### Problem details
Search the data for the word "newcommand" and copy out every line that has it.

Source data
::::::

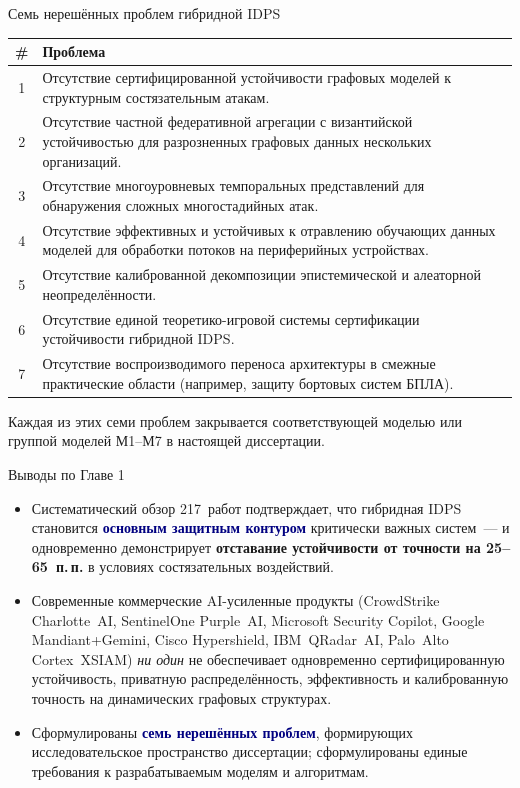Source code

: \documentclass[10pt,aspectratio=169]{beamer}
\newcommand{\hl}[1]{\textcolor{accent}{\textbf{#1}}}
\newcommand{\bn}[1]{\textcolor{navy}{\textbf{#1}}}
\begin{document}
\begin{frame}{Семь нерешённых проблем гибридной IDPS}
\footnotesize
\begin{tabular}{@{}cp{12.4cm}@{}}
\toprule
\# & \textbf{Проблема} \\
\midrule
1 & Отсутствие сертифицированной устойчивости графовых
моделей к структурным состязательным атакам. \\
2 & Отсутствие частной федеративной агрегации с
византийской устойчивостью для разрозненных графовых
данных нескольких организаций. \\
3 & Отсутствие многоуровневых темпоральных представлений
для обнаружения сложных многостадийных атак. \\
4 & Отсутствие эффективных и устойчивых к отравлению
обучающих данных моделей для обработки потоков на
периферийных устройствах. \\
5 & Отсутствие калиброванной декомпозиции эпистемической
и алеаторной неопределённости. \\
6 & Отсутствие единой теоретико-игровой системы
сертификации устойчивости гибридной IDPS. \\
7 & Отсутствие воспроизводимого переноса архитектуры в
смежные практические области (например, защиту бортовых
систем БПЛА). \\
\bottomrule
\end{tabular}
\medskip
\begin{block}{}
\small Каждая из этих семи проблем закрывается
соответствующей моделью или группой моделей М1--М7 в
настоящей диссертации.
\end{block}
\end{frame}

\begin{frame}{Выводы по Главе 1}
\small
\begin{itemize}\setlength\itemsep{4pt}
\item Систематический обзор 217~работ подтверждает, что
гибридная IDPS становится \bn{основным защитным контуром}
критически важных систем~--- и одновременно демонстрирует
\hl{отставание устойчивости от точности на 25--65~п.\,п.}
в условиях состязательных воздействий.
\item Современные коммерческие AI-усиленные продукты
(CrowdStrike Charlotte~AI, SentinelOne Purple~AI,
Microsoft Security Copilot, Google Mandiant+Gemini,
Cisco Hypershield, IBM~QRadar~AI, Palo~Alto Cortex~XSIAM)
\emph{ни один} не обеспечивает одновременно
сертифицированную устойчивость, приватную распределённость,
эффективность и калиброванную точность на динамических
графовых структурах.
\item Сформулированы \bn{семь нерешённых проблем},
формирующих исследовательское пространство диссертации;
сформулированы единые требования к разрабатываемым моделям
и алгоритмам.
\end{itemize}
\end{frame}
\end{document}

::::::

### Task answer
\newcommand{\hl}[1]{\textcolor{accent}{\textbf{#1}}}
\newcommand{\bn}[1]{\textcolor{navy}{\textbf{#1}}}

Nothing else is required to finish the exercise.